リテールテックは、小売の店舗運営や管理だけでなく、顧客体験に新たな改革をもたらす技術です。

人手不足をはじめとする小売業界の課題を解決し、業務効率化をもたらすリテールテックは、中国、米国で開発の動きが活発化しています。

日本の小売は薄利多売の構造が続いているため、DX化をはじめとするIT投資をする資金を確保するのに苦戦している店舗も少なくないでしょう。

しかし、この先5年間で、国際的な市場規模がおよそ3倍に拡大すると予想されているリテールテック、そしてその延長線上にある小売業界のIT革命を無視するわけにはいきません。

先を見すえたIT投資やリテールテックの導入計画が、今求められています。

本稿では、多様なジャンルに分かれているリテールテックについて、どのような分野がいつ注目されてきたのか、まずは変遷を辿ります。

そして、リテールテックが小売の現場や顧客体験をどのように変えていくのか、実例を挙げながらその最前線を紹介します。

リテールテックの変遷

リテールテック(Retail Tech)は、小売業界に導入される新しいIT技術一般を指します。

リテールテックが導入される目的には、慢性的な人手不足の解消や、顧客体験の向上などがあり、次世代の小売を実現するために不可欠な技術となっています。

具体的には、業務の一部あるいは全ての自動化、業務の一部、あるいは購買行動の一部に対するAIの活用、データ分析といった技術がリテールテックです。

顧客や在庫管理といったバックヤード周りから、新しいショッピング体験の創出やマーケティング展開といった事柄まで、幅広い内容に活用することができるため、各国も技術開発や特許取得に動いています。

現在、リテールテックの技術開発や特許件数が多いのは中国で、アリババ集団がトップを牽引しています。

企業別の特許数がアリババ集団の次に多いのは、米国のアルファベット社で、次点にイーベイ、中国の政府機関、米国のIBM、アマゾン・ドット・コムと続いています。

特許件数の多い企業トップ20は、そのほとんどを中国と米国の企業が占めていて日本の企業からは、楽天グループ(第17位)と東芝(第20位)がランクインするのみとなっています。

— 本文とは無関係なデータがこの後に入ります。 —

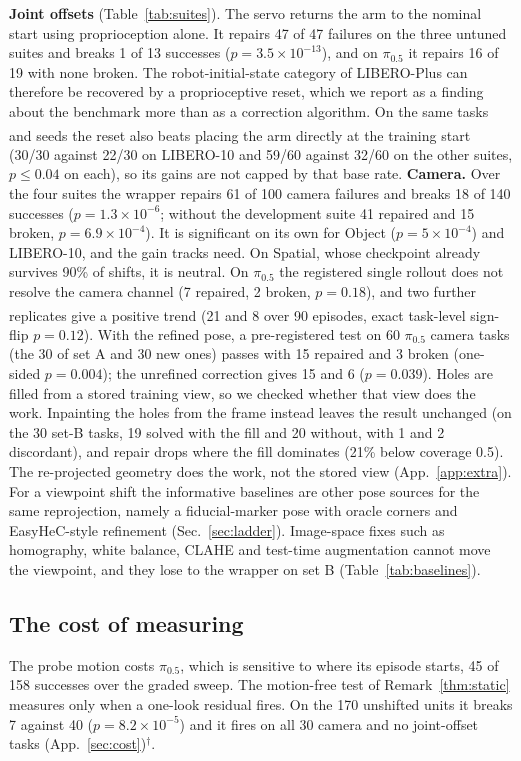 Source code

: \documentclass{article}
\newcommand{\pihalf}{$\pi_{0.5}$}
\newcommand{\ph}{\textsuperscript{\dag}}
\begin{document}
\textbf{Joint offsets} (Table~\ref{tab:suites}). The servo returns the arm to the nominal start using proprioception
alone. It repairs 47 of 47 failures on the three untuned suites and breaks 1 of 13 successes ($p = 3.5\times10^{-13}$),
and on \pihalf{} it repairs 16 of 19 with none broken. The robot-initial-state category of LIBERO-Plus can therefore be
recovered by a proprioceptive reset, which we report as a finding about the benchmark more than as a correction
algorithm. On the same tasks and seeds\ph{} the reset also beats placing the arm directly at the training start (30/30
against 22/30 on LIBERO-10 and 59/60 against 32/60 on the other suites, $p \le 0.04$ on each), so its gains are not
capped by that base rate.
\textbf{Camera.} Over the four suites the wrapper repairs 61 of 100 camera failures and breaks 18 of 140 successes
($p = 1.3\times10^{-6}$; without the development suite 41 repaired and 15 broken, $p = 6.9\times10^{-4}$). It is
significant on its own for Object ($p=5\times10^{-4}$) and LIBERO-10, and the gain tracks need. On Spatial, whose
checkpoint already survives 90\% of shifts, it is neutral. On \pihalf{} the registered single rollout does not resolve
the camera channel (7 repaired, 2 broken, $p=0.18$), and two further replicates\ph{} give a positive trend (21 and 8 over
90 episodes, exact task-level sign-flip $p = 0.12$). With the refined pose, a pre-registered test on 60 \pihalf{} camera
tasks (the 30 of set A and 30 new ones) passes with 15 repaired and 3 broken (one-sided $p = 0.004$); the unrefined
correction gives 15 and 6 ($p = 0.039$). Holes are filled from a stored training view, so we checked whether that view
does the work. Inpainting the holes from the frame instead leaves the result unchanged (on the 30 set-B tasks, 19
solved with the fill and 20 without, with 1 and 2 discordant), and repair drops where the fill dominates (21\% below
coverage 0.5). The re-projected geometry does the work, not the stored view (App.~\ref{app:extra}). For a viewpoint
shift the informative baselines are other pose sources for the same reprojection, namely a fiducial-marker pose with oracle corners and EasyHeC-style refinement (Sec.~\ref{sec:ladder}). Image-space fixes such as homography, white
balance, CLAHE and test-time augmentation cannot move the viewpoint, and they lose to the wrapper on set B
(Table~\ref{tab:baselines}).

\subsection{The cost of measuring}
The probe motion costs \pihalf{}, which is sensitive to where its episode starts, 45 of 158 successes over the graded
sweep. The motion-free test of Remark~\ref{thm:static} measures only when a one-look residual fires. On the 170
unshifted units it breaks 7 against 40 ($p = 8.2\times10^{-5}$) and it fires on all 30 camera and no joint-offset
tasks (App.~\ref{sec:cost})$^\dagger$.
\end{document}
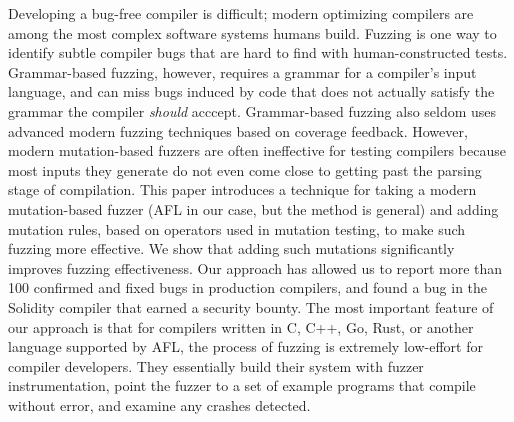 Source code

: Developing a bug-free compiler is difficult; modern optimizing compilers are among the most complex software systems humans build.  Fuzzing is one way to identify subtle compiler bugs that are hard to find with human-constructed tests.  Grammar-based fuzzing, however, requires a grammar for a compiler's input language, and can miss bugs induced by code that does not actually satisfy the grammar the compiler \emph{should} acccept.  Grammar-based fuzzing also seldom uses advanced modern fuzzing techniques based on coverage feedback.  However, modern mutation-based fuzzers are often ineffective for testing compilers because most inputs they generate do not even come close to getting past the parsing stage of compilation.   This paper introduces a technique for taking a modern mutation-based fuzzer (AFL in our case, but the method is general) and adding mutation rules, based on operators used in mutation testing, to make such fuzzing more effective.  We show that adding such mutations significantly improves fuzzing effectiveness.  Our approach has allowed us to report more than 100 confirmed and fixed bugs in production compilers, and found a bug in the Solidity compiler that earned a security bounty.  The most important feature of our approach is that for compilers written in C, C++, Go, Rust, or another language supported by AFL, the process of fuzzing is extremely low-effort for compiler developers.  They essentially build their system with fuzzer instrumentation, point the fuzzer to a set of example programs that compile without error, and examine any crashes detected.
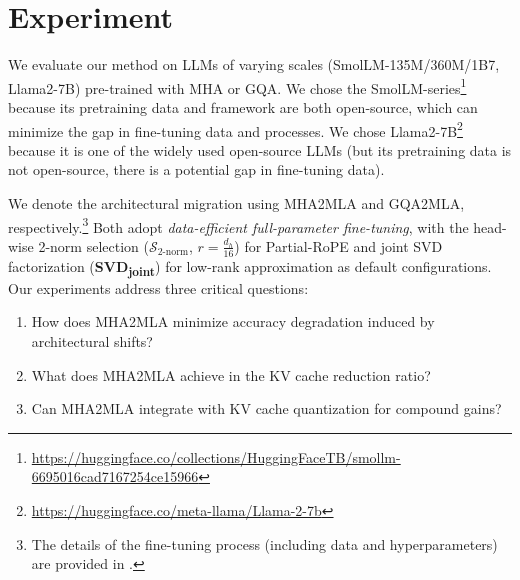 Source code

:\section{Experiment}
\label{sec:exper}






We evaluate our method on LLMs of varying scales (SmolLM-135M/360M/1B7, Llama2-7B) pre-trained with MHA or GQA.
We chose the SmolLM-series\footnote{\url{https://huggingface.co/collections/HuggingFaceTB/smollm-6695016cad7167254ce15966}}
because its pretraining data and framework are both open-source, which can minimize the gap in fine-tuning data and processes. 
We chose Llama2-7B\footnote{\url{https://huggingface.co/meta-llama/Llama-2-7b}} because it is one of the widely used open-source LLMs (but its pretraining data is not open-source, there is a potential gap in fine-tuning data).

We denote the architectural migration using MHA2MLA and GQA2MLA, respectively.\footnote{
The details of the fine-tuning process (including data and hyperparameters) are provided in .
}
Both adopt \textit{data-efficient full-parameter fine-tuning}, with the head-wise 2-norm selection ($\mathcal{S}_{\text{2-norm}}$, $r=\frac{d_h}{16}$) for Partial-RoPE and joint SVD factorization (\textbf{SVD\textsubscript{joint}}) for low-rank approximation as default configurations. 
Our experiments address three critical questions:  
\begin{enumerate}[leftmargin=*,itemsep=0pt, topsep=0pt, parsep=0pt]
    \item How does MHA2MLA minimize accuracy degradation induced by architectural shifts? 
    \item What does MHA2MLA achieve in the KV cache reduction ratio?  
    \item Can MHA2MLA integrate with KV cache quantization for compound gains?  
\end{enumerate}  


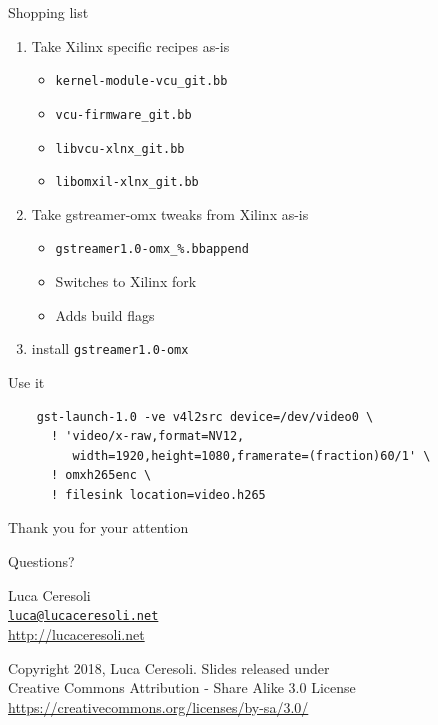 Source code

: \documentclass[xetex,table]{beamer}
\begin{document}
\begin{frame}{Shopping list}
  \begin{enumerate}
  \item Take Xilinx specific recipes as-is
    \begin{itemize}
    \item {\tt kernel-module-vcu\_git.bb}
    \item {\tt vcu-firmware\_git.bb}
    \item {\tt libvcu-xlnx\_git.bb}
    \item {\tt libomxil-xlnx\_git.bb}
    \end{itemize}
  \item Take gstreamer-omx tweaks from Xilinx as-is
    \begin{itemize}
    \item {\tt gstreamer1.0-omx\_\%.bbappend}
    \item Switches to Xilinx fork
    \item Adds build flags
    \end{itemize}
  \item install {\tt gstreamer1.0-omx}
  \end{enumerate}
\end{frame}

\begin{frame}[fragile]{Use it}
  \begin{verbatim}
    gst-launch-1.0 -ve v4l2src device=/dev/video0 \
      ! 'video/x-raw,format=NV12,
         width=1920,height=1080,framerate=(fraction)60/1' \
      ! omxh265enc \
      ! filesink location=video.h265
  \end{verbatim}
\end{frame}

\begin{frame}
  \begin{center}
    Thank you for your attention

    \vspace{0.15\textheight}

    {\Huge Questions?}

    \vspace{0.15\textheight}

    {\Large Luca Ceresoli}\\
    \href{mailto:luca@lucaceresoli.net}{\tt luca@lucaceresoli.net}\\
    \url{http://lucaceresoli.net}

    \vspace{0.05\textheight}

    \tiny
    \textcopyright{} Copyright 2018, Luca Ceresoli.
    Slides released under\\
    Creative Commons Attribution - Share Alike 3.0 License \\
    \url{https://creativecommons.org/licenses/by-sa/3.0/} \\
  \end{center}
\end{frame}
\end{document}
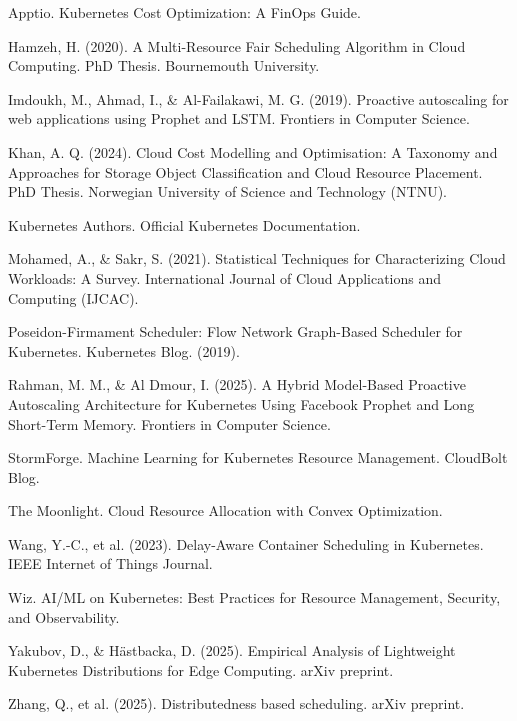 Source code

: \begin{thebibliography}{99}

	
	Apptio. Kubernetes Cost Optimization: A FinOps Guide.
	
	Hamzeh, H. (2020). A Multi-Resource Fair Scheduling Algorithm in Cloud Computing. PhD Thesis. Bournemouth University.
	
	Imdoukh, M., Ahmad, I., \& Al-Failakawi, M. G. (2019). Proactive autoscaling for web applications using Prophet and LSTM. Frontiers in Computer Science.
	
	Khan, A. Q. (2024). Cloud Cost Modelling and Optimisation: A Taxonomy and Approaches for Storage Object Classification and Cloud Resource Placement. PhD Thesis. Norwegian University of Science and Technology (NTNU).
	
	Kubernetes Authors. Official Kubernetes Documentation.
	
	Mohamed, A., \& Sakr, S. (2021). Statistical Techniques for Characterizing Cloud Workloads: A Survey. International Journal of Cloud Applications and Computing (IJCAC).
	
	Poseidon-Firmament Scheduler: Flow Network Graph-Based Scheduler for Kubernetes. Kubernetes Blog. (2019).
	
	Rahman, M. M., \& Al Dmour, I. (2025). A Hybrid Model-Based Proactive Autoscaling Architecture for Kubernetes Using Facebook Prophet and Long Short-Term Memory. Frontiers in Computer Science.
	
	StormForge. Machine Learning for Kubernetes Resource Management. CloudBolt Blog.
	
	The Moonlight. Cloud Resource Allocation with Convex Optimization.
	
	Wang, Y.-C., et al. (2023). Delay-Aware Container Scheduling in Kubernetes. IEEE Internet of Things Journal.
	
	Wiz. AI/ML on Kubernetes: Best Practices for Resource Management, Security, and Observability.
	
	Yakubov, D., \& Hästbacka, D. (2025). Empirical Analysis of Lightweight Kubernetes Distributions for Edge Computing. arXiv preprint.
	
	Zhang, Q., et al. (2025). Distributedness based scheduling. arXiv preprint.
	

\end{thebibliography}
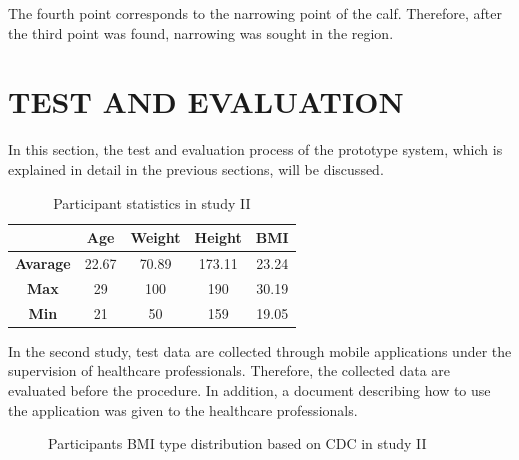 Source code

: The fourth point corresponds to the narrowing point of the calf. Therefore, after the third point was found, narrowing was sought in the region.

\section{TEST AND EVALUATION}\label{sec:StudyIITestAndEvaluation}

In this section, the test and evaluation process of the prototype system, which is explained in detail in the previous sections, will be discussed.

\begin{table}[htbp]
\begin{center}
\caption{Participant statistics in study II}
      \begin{tabular}{|c|c|c|c|c|} \hline
          & \textbf{Age} & \textbf{Weight} & \textbf{Height} & \textbf{BMI} \\ \hline
        \textbf{Avarage} & 22.67 & 70.89 & 173.11 & 23.24 \\ \hline
        \textbf{Max} & 29 & 100 & 190 & 30.19 \\ \hline
        \textbf{Min} & 21 & 50 & 159 & 19.05 \\ \hline
    \end{tabular}
\label{tab:StudyIIParticipantStatistics}
\end{center}
\end{table}

In the second study, test data are collected through mobile applications under the supervision of healthcare professionals. Therefore, the collected data are evaluated before the procedure. In addition, a document describing how to use the application was given to the healthcare professionals.

\begin{figure}[htbp]
\centering
{}
\caption{Participants BMI type distribution based on CDC in study II}
\label{fig:StudyIIParticipantsBMITypeDistribution}
\end{figure}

特許件数は、2020年頃までは米国が優位を保っていましたが、中国は2012年頃から躍進を続け、米国を2021年に追い抜くまで成長を遂げました。

セキュリティ対策から無人店舗まで

世界的には、セキュリティやリアルタイム情報、そして自動化に関連したリテールテック開発が盛んですが、日本では、特に自動化、無人化の技術開発が活発です。

セキュリティ対策や、無人店舗をはじめとした無人化技術が高い関心を集めている理由には、深刻かつ慢性的な人手不足があります。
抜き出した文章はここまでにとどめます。